Why do we need a strong Pit Rule? Take it away, Sarah:
By Walker Boyd
In high school (and, I suppose, today) I always had a certain contrarian streak: I enjoyed being the devil’s advocate, both because it garnered bemused attention from the cute girls who, because of smarts or neuroses, still paid attention in ‘modern European history’, even after we’d all gotten into colleges or been hired by electricians (this being the final semester of our senior year). One day, I remember staking out the position that only people who paid taxes should be allowed to vote in America. This gave rise to a lot of bemused arguments in the class; many were horrified that the idea would even come up; no one seemed to have an adequate retort.
But if a system of voting where only taxpayers or property owners were allowed to vote sounds feudal, almost medieval, that’s because it is. But you don’t have to consult your old history coursebooks in order to find such systems and discover how they operated. Albuquerqueans (or ‘Burqueños’ if you will) already have just such a system in their own backyard: the Middle Rio Grande Conservancy District. Responsible the distribution of surface water for agriculture and recreation between Cochiti reservoir and Socorro, the district is more powerful than you might think. It assesses property owners within the boundaries of its flood control constructions for its own operation.
Only people who own property on the ‘flood plains’ of the Rio Grande are assessed, and at first glance it seems rightfully so that they should be the only ones who are allowed to vote in its elections.
But only those who own property in the conservation district are actually allowed to vote. Last week, elections for the MRGCD’s board took place, with a grand total of 3,842 ballots cast. It’s difficult to estimate the total population of people living within the district’s lines, but one would think that an area encompassing the entirety of the Rio Grande from the Cochiti Dam to the San Acacia Diversion near Socorro (4 counties with a total population of 888,560) would have slightly higher voter turnout.
But okay, if this is really just about farmers getting their pre-existing water rights and urban populations having nice, pleasant ditches to run next to before they head downtown for work, then the issue wouldn’t be so important.
What are the politics of water? It is an element that fundamentally defines New Mexican notions of ‘the common good’. How does the law, political debate, the economy, and the historical elements of New Mexico’s diverse population influence the debate and its outcomes? This is the second part of an ongoing investigation into politics of water in New Mexico.

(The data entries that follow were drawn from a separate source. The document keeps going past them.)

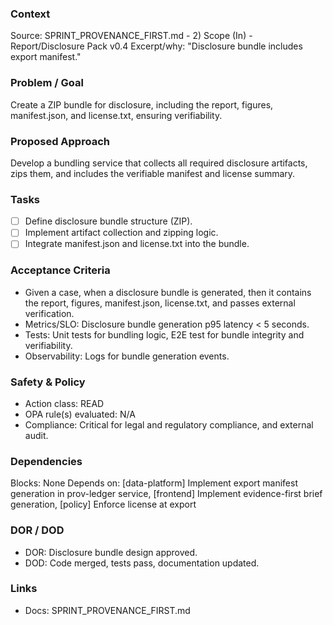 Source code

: ### Context

Source: SPRINT_PROVENANCE_FIRST.md - 2) Scope (In) - Report/Disclosure Pack v0.4
Excerpt/why: "Disclosure bundle includes export manifest."

### Problem / Goal

Create a ZIP bundle for disclosure, including the report, figures, manifest.json, and license.txt, ensuring verifiability.

### Proposed Approach

Develop a bundling service that collects all required disclosure artifacts, zips them, and includes the verifiable manifest and license summary.

### Tasks

- [ ] Define disclosure bundle structure (ZIP).
- [ ] Implement artifact collection and zipping logic.
- [ ] Integrate manifest.json and license.txt into the bundle.

### Acceptance Criteria

- Given a case, when a disclosure bundle is generated, then it contains the report, figures, manifest.json, license.txt, and passes external verification.
- Metrics/SLO: Disclosure bundle generation p95 latency < 5 seconds.
- Tests: Unit tests for bundling logic, E2E test for bundle integrity and verifiability.
- Observability: Logs for bundle generation events.

### Safety & Policy

- Action class: READ
- OPA rule(s) evaluated: N/A
- Compliance: Critical for legal and regulatory compliance, and external audit.

### Dependencies

Blocks: None
Depends on: [data-platform] Implement export manifest generation in prov-ledger service, [frontend] Implement evidence-first brief generation, [policy] Enforce license at export

### DOR / DOD

- DOR: Disclosure bundle design approved.
- DOD: Code merged, tests pass, documentation updated.

### Links

- Docs: SPRINT_PROVENANCE_FIRST.md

Llano de la Yegua lies just northeast of Peñasco in Taos county. Emanuele Corso has the distinction of being the only non-Hispanic Mayordomo in the Llano. “My predecessor was letting one guy take more water than he deserved; the guy slipped him a six pack or whatever every so often as a bribe. People got frustrated enough with the situation they decided to take radical action. When the guy found that the neighbors had appointed me, he was aghast. ‘You appointed a gabacho?’, he asked everyone. ‘He’s not a gabacho, they said. He’s a Sicilian. And that’s why we elected him!'” Emanuele breaks into an easy laugh. His walk is a little unsteady, but he still hops over the little acequia running across his five-acre plot with the energy of experience.
Water was the first law in New Mexico.
The first code of laws recognized by the United States in the new territory of New Mexico, known as the ‘Kearny Code’, left the existing Mexican and Spanish regulations in place: “The laws heretofore in force concerning water courses…shall continue in force except so much of said laws as require the ayuntamientos of the different villages to regulate these subjects, which duties and powers are transferred to and enjoined upon alcaldes and prefects of the several counties.”
Emanuele takes me up to the top of the valley, where the Santa Barbera river spills through into the meadows below. The acequia madre that feeds from the Santa Barbera is divided into three venas. “The uppermost vena which diverts water to my land is called mano Rocindo”, he says, after the Mayordomo who made it about 120 years ago. “Since we’re the highest up on the river, we have to make sure we’re responsible with our use.” He shows me a large, welded gate that diverted water towards his property. “It goes over two miles, and they picked a spot in the river that’s just the perfect amount higher than the upper-most farm. I wish I knew how they did it.” Emanuele looks concerned over the debris. “We really need to call the mayordomo and get him to clean up this stuff, it’s his job…” He seems undecided whether or not to throw his walking stick on the bank and wade in himself to pick out the branches and leaves that have become caught in the gate.